I always use the analogy of the lumberjack: for several years I was cutting down trees with my axe (=just executing .sql files manually from a workbench), and indeed I was pretty good at it! But then someone comes around and offers you a chainsaw (dbt)... Although it takes some weeks maybe to fully get the hang of how this thing works; you immediately understand how this tool will drastically change your day-to-day work for the better!
With that out of the way, what I personally struggled with the most was the "blackbox" nature of the exam (it was only launched in 2022). No practice exams are available, and the "official" documentation dbt provides is pretty chaotic to be honest (docs, references, guides, blogs, tutorials,...).
Not to mention there are mountains of it and they cover insanely wide concepts, some of which seem to have nothing to do with dbt functionalities (e.g. SQL writing best-practices) but are of course crucial in becoming a true Analytics Engineer. And in the end that's what the exam tries to certify!

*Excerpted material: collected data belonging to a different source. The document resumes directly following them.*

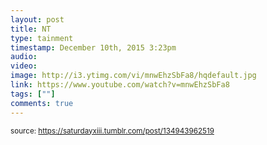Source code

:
 ```yaml
---
layout: post
title: NT
type: tainment
timestamp: December 10th, 2015 3:23pm
audio: 
video: 
image: http://i3.ytimg.com/vi/mnwEhzSbFa8/hqdefault.jpg
link: https://www.youtube.com/watch?v=mnwEhzSbFa8
tags: [""]
comments: true
---
```

  
<small>source: https://saturdayxiii.tumblr.com/post/134943962519</small>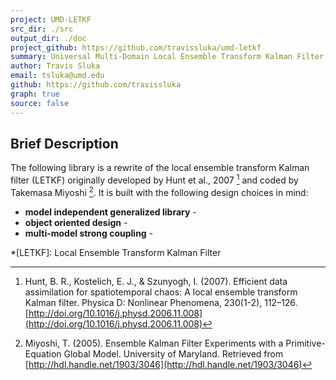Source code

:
```yaml
---
project: UMD-LETKF
src_dir: ./src
output_dir: ./doc
project_github: https://github.com/travissluka/umd-letkf
summary: Universal Multi-Domain Local Ensemble Transform Kalman Filter
author: Travis Sluka
email: tsluka@umd.edu
github: https://github.com/travissluka
graph: true
source: false
---
```


Brief Description
----------
The following library is a rewrite of the local ensemble transform Kalman filter (LETKF) originally developed by Hunt et al., 2007 [^1] and coded by Takemasa Miyoshi [^2]. It is built with the following design choices in mind:

* **model independent generalized library** -
* **object oriented design** -
* **multi-model strong coupling** -

[^1]: Hunt, B. R., Kostelich, E. J., & Szunyogh, I. (2007). Efficient data assimilation for spatiotemporal chaos: A local ensemble transform Kalman filter. Physica D: Nonlinear Phenomena, 230(1-2), 112–126. [http://doi.org/10.1016/j.physd.2006.11.008](http://doi.org/10.1016/j.physd.2006.11.008)

[^2]: Miyoshi, T. (2005). Ensemble Kalman Filter Experiments with a Primitive-Equation Global Model. University of Maryland. Retrieved from [http://hdl.handle.net/1903/3046](http://hdl.handle.net/1903/3046)

*[LETKF]: Local Ensemble Transform Kalman Filter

All in all I spent 3-4 weeks (my eternal gratitude to my employer Biztory for letting me prepare full-time for this); roughly in the following order:
Phase 1: Started with the dbt fundamentals course.
Note that I really took my time for this (multiple days), as I assume the “5 hours” supposedly needed for the course covers only the length of the videos… I followed along with the official jaffle-shop dataset tutorial (which uses dbt Cloud and Snowflake) and then tried to make my own project in dbt Core (with a random dataset I found online and uploaded to snowflake) to make sure I thoroughly understood the basics.
Phase 2: Follow the Learning Path in the official study guide.
This takes you through all available courses, and also points you to relevant blogs, guides,… (This step took the longest!) FYI by this point I was already summarizing all relevant information from the courses into a word document (more on that later); and every subsequent step was summarized into it as well
Phase 3: Read through all available Docs.
Specifically looking for deeper and more nuanced information on the topics handled in the courses. This is also a good “recap” exercise to start consolidating the information from the courses.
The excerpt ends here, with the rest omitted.